8 Citations (Scopus)

Abstract

The authors investigated the extent to which endogenously produced metabolites of the cyclooxygenase pathway and angiotensin II modulate the pulmonary vascular response to increasing pulmonary blood flow after a period of systemic and pulmonary hypotension and hypoperfusion (defined as posthypoperfusion) in conscious, pentobarbital-anesthetized, and halothane-anesthetized dogs. The authors tested the hypothesis that vasodilator metabolites of the cyclooxygenase pathway offset the vasoconstrictor influence of angiotensin II to prevent pulmonary vasconstriction posthypoperfusion. Baseline and posthypoperfusion pulmonary vascular pressure-cardiac index (P/Q̇) plots were constructed by stepwise inflation and deflation, respectively, of a hydraulic occluder implanted around the inferior vena cava to vary Q̇. In intact (no drug), conscious dogs, the pulmonary vascular P/Q̇ relationship posthypoperfusion was not altered significantly compared with baseline.
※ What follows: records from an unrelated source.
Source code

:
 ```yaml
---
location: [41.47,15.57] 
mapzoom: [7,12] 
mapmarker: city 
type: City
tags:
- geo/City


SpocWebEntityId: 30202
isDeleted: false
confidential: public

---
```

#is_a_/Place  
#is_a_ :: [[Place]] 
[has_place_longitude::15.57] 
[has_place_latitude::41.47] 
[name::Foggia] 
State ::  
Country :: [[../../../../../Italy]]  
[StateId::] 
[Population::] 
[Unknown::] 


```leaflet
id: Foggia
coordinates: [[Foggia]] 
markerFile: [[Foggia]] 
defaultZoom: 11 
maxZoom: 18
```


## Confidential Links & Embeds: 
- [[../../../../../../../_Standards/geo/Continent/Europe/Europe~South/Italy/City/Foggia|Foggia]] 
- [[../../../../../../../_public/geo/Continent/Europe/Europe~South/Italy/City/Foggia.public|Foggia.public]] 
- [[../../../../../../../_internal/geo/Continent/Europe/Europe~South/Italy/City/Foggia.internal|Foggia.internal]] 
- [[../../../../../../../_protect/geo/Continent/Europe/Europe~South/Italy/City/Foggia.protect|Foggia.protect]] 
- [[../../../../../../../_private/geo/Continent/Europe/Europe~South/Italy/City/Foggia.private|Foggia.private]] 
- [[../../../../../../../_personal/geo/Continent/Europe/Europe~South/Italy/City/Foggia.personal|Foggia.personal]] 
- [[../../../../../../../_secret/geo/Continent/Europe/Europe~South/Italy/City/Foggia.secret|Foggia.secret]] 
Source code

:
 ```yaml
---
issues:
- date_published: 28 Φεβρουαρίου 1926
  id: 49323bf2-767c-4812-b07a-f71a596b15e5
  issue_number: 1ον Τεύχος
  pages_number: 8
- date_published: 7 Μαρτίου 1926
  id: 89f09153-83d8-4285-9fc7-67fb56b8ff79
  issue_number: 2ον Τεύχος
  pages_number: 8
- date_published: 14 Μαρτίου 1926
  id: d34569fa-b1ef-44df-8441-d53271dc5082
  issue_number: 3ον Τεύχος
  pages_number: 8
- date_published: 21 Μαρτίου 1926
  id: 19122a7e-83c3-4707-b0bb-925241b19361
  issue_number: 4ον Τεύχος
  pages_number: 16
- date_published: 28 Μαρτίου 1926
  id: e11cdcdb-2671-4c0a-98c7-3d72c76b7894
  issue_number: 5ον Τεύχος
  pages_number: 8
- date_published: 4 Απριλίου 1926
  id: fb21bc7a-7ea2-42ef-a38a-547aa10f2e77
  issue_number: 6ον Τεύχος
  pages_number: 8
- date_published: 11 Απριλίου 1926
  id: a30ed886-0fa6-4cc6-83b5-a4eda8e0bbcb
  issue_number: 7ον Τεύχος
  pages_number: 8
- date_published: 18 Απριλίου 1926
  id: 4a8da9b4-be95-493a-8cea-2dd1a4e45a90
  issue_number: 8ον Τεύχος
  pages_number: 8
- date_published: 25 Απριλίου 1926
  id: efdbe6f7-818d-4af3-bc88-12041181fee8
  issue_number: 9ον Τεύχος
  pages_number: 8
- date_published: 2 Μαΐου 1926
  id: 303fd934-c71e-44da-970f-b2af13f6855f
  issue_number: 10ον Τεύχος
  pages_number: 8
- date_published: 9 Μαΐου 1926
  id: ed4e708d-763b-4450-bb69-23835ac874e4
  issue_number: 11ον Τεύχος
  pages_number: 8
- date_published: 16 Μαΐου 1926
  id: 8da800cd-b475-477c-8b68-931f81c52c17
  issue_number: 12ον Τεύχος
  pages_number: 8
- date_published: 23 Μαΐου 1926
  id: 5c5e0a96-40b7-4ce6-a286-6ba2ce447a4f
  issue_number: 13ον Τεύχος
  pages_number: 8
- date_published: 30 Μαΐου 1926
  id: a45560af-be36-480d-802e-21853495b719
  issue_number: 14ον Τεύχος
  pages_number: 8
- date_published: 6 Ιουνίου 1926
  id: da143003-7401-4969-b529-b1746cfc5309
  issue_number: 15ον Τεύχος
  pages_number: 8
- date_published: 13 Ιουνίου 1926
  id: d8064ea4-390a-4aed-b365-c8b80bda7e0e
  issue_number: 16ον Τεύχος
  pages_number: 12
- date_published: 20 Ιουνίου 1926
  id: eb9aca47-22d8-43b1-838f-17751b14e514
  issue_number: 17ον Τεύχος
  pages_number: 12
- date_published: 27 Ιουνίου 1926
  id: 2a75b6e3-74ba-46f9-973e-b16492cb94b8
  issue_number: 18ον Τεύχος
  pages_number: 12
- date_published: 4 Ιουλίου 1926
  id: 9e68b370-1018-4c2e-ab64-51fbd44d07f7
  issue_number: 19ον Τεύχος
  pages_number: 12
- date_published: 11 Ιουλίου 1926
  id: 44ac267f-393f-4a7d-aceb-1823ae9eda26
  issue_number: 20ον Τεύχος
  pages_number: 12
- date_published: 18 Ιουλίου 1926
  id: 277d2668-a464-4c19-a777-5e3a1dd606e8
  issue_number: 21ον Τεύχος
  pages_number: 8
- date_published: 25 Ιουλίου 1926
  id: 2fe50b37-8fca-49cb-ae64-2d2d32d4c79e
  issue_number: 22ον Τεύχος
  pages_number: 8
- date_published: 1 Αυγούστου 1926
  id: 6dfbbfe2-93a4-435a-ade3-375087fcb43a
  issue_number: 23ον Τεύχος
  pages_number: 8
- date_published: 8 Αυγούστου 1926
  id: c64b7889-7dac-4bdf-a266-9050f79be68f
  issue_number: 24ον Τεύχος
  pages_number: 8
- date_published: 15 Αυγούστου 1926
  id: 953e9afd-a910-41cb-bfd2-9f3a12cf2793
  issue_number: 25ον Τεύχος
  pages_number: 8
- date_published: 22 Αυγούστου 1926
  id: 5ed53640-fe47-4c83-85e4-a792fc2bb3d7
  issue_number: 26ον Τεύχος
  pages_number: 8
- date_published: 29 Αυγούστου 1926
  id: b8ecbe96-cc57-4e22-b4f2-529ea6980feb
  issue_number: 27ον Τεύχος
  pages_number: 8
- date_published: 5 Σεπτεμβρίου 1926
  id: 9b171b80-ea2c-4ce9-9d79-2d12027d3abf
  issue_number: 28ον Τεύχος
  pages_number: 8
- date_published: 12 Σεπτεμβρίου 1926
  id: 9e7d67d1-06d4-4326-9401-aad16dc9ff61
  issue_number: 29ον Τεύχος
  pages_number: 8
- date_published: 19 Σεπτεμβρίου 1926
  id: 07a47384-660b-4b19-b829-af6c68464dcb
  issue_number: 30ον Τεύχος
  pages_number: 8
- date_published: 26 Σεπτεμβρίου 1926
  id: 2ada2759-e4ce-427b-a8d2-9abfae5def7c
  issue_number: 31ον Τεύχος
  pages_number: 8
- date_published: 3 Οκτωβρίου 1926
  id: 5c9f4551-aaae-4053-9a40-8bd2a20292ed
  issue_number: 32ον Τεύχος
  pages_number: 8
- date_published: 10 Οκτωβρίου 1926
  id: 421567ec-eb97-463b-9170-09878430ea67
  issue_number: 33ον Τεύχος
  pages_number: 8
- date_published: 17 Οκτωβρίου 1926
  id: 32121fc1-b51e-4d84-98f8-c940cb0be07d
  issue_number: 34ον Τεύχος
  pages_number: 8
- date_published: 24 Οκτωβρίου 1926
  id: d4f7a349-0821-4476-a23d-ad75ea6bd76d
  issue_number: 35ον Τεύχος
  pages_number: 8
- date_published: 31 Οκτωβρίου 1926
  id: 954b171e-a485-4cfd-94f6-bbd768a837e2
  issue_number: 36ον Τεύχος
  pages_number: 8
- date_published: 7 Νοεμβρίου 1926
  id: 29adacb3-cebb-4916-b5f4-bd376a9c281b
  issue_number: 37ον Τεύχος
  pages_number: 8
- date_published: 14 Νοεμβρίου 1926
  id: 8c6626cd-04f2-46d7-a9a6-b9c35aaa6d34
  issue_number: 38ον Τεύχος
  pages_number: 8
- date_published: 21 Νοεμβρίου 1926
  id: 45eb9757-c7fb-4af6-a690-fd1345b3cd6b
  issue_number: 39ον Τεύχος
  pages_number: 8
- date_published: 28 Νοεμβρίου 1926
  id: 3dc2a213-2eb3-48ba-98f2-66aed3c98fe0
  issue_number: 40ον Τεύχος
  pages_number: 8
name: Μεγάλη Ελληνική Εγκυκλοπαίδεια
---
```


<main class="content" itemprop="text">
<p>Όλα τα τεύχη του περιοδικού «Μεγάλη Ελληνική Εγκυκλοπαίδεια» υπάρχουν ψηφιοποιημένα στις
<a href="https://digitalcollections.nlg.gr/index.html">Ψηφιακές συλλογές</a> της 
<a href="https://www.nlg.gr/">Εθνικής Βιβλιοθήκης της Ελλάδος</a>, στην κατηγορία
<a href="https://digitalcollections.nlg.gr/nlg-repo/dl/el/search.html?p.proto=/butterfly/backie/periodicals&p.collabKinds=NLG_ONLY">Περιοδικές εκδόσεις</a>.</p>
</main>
In contrast, after cyclooxygenase inhibition, active flow-independent pulmonary vasoconstriction (12-17%; P < 0.01) was observed posthypoperfusion, and this response was abolished entirely by angiotensin converting-enzyme inhibition. During pentobarbital anesthesia, significant pulmonary vasoconstriction (27%; P < 0.01) occurred posthypoperfusion in the no-drug condition. However, the magnitude of the posthypoperfusion vasoconstriction was not increased by cyclooxygenase inhibition, nor was it reduced by converting-enzyme inhibition. During halothane anesthesia, pulmonary vasoconstriction was not observed posthypoperfusion in the no-drug condition, but it was unmasked (8-13%; P < 0.05) by cyclooxygenase inhibition and attenuated partially by converting-enzyme inhibition. These results indicate that cyclooxygenase metabolites and angiotensin II exert opposing vasodilator and vasoconstrictor effects, respectively, on the pulmonary circulation of conscious dogs posthypoperfusion. These competing mechanisms are active during halothane anesthesia but are abolished during pentobarbital anesthesia.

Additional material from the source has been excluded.